• _Problem to work on_
Each entry is to be retyped without alteration, and no picture is to be included.

____ Dataset content

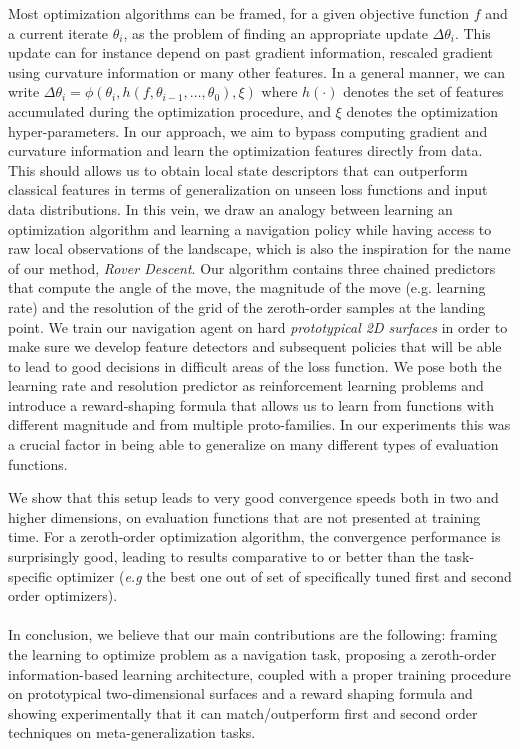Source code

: 	{
		Most optimization algorithms can be framed, for a given objective function $f$ and a current iterate $\theta_i$, as the problem of finding an appropriate update $\Delta \theta_i$. This update can for instance depend on past gradient information, rescaled gradient using curvature information or many other features. In a general manner, we can write $\Delta \theta_i = \phi( \theta_i, h(f,\theta_{i-1},\hdots,\theta_0),\xi)$ where $h(\cdot)$ denotes the set of features accumulated during the optimization procedure, and $\xi$ denotes the optimization hyper-parameters. 
		In our approach, we aim to bypass computing gradient and curvature information and learn the optimization features directly from data. This should allows us to obtain local state descriptors that can outperform classical features in terms of generalization on unseen loss functions and input data distributions. In this vein, we draw an analogy between learning an optimization algorithm and learning a navigation policy while having access to raw local observations of the landscape, which is also the inspiration for the name of our method, \emph{Rover Descent}. 
	Our algorithm contains three chained predictors that compute the angle of the move, the magnitude of the move (e.g. learning rate) and the resolution of the grid of the zeroth-order samples at the landing point. We train our navigation agent on hard \emph{prototypical 2D surfaces} in order to make sure we develop feature detectors and subsequent policies that will be able to lead to good decisions in difficult areas of the loss function. We pose both the learning rate and resolution predictor as reinforcement learning problems and introduce a reward-shaping formula that allows us to learn from functions with different magnitude and from multiple proto-families. In our experiments this was a crucial factor in being able to generalize on many different types of evaluation functions.
   	
	We show that this setup leads to very good convergence speeds both in two and higher dimensions, on evaluation functions that are not presented at training time. For a zeroth-order optimization algorithm, the convergence performance is surprisingly good, leading to results comparative to or better than the task-specific optimizer (\emph{e.g} the best one out of set of specifically tuned first and second order optimizers).
	
	 \paragraph{} In conclusion, we believe that our main contributions are the following: framing the learning to optimize problem as a navigation task,  proposing a zeroth-order information-based learning architecture, coupled with a proper training procedure on prototypical two-dimensional surfaces and a reward shaping formula and showing experimentally that it can match/outperform first and second order techniques on meta-generalization tasks.
	
}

________

• _Result of the exercise_
Source code

: 	{
		Most optimization algorithms can be framed, for a given objective function $f$ and a current iterate $\theta_i$, as the problem of finding an appropriate update $\Delta \theta_i$. This update can for instance depend on past gradient information, rescaled gradient using curvature information or many other features. In a general manner, we can write $\Delta \theta_i = \phi( \theta_i, h(f,\theta_{i-1},\hdots,\theta_0),\xi)$ where $h(\cdot)$ denotes the set of features accumulated during the optimization procedure, and $\xi$ denotes the optimization hyper-parameters. 
		In our approach, we aim to bypass computing gradient and curvature information and learn the optimization features directly from data. This should allows us to obtain local state descriptors that can outperform classical features in terms of generalization on unseen loss functions and input data distributions. In this vein, we draw an analogy between learning an optimization algorithm and learning a navigation policy while having access to raw local observations of the landscape, which is also the inspiration for the name of our method, \emph{Rover Descent}. 
	Our algorithm contains three chained predictors that compute the angle of the move, the magnitude of the move (e.g. learning rate) and the resolution of the grid of the zeroth-order samples at the landing point. We train our navigation agent on hard \emph{prototypical 2D surfaces} in order to make sure we develop feature detectors and subsequent policies that will be able to lead to good decisions in difficult areas of the loss function. We pose both the learning rate and resolution predictor as reinforcement learning problems and introduce a reward-shaping formula that allows us to learn from functions with different magnitude and from multiple proto-families. In our experiments this was a crucial factor in being able to generalize on many different types of evaluation functions.
   	
	We show that this setup leads to very good convergence speeds both in two and higher dimensions, on evaluation functions that are not presented at training time. For a zeroth-order optimization algorithm, the convergence performance is surprisingly good, leading to results comparative to or better than the task-specific optimizer (\emph{e.g} the best one out of set of specifically tuned first and second order optimizers).
	
	 \paragraph{} In conclusion, we believe that our main contributions are the following: framing the learning to optimize problem as a navigation task,  proposing a zeroth-order information-based learning architecture, coupled with a proper training procedure on prototypical two-dimensional surfaces and a reward shaping formula and showing experimentally that it can match/outperform first and second order techniques on meta-generalization tasks.
	
}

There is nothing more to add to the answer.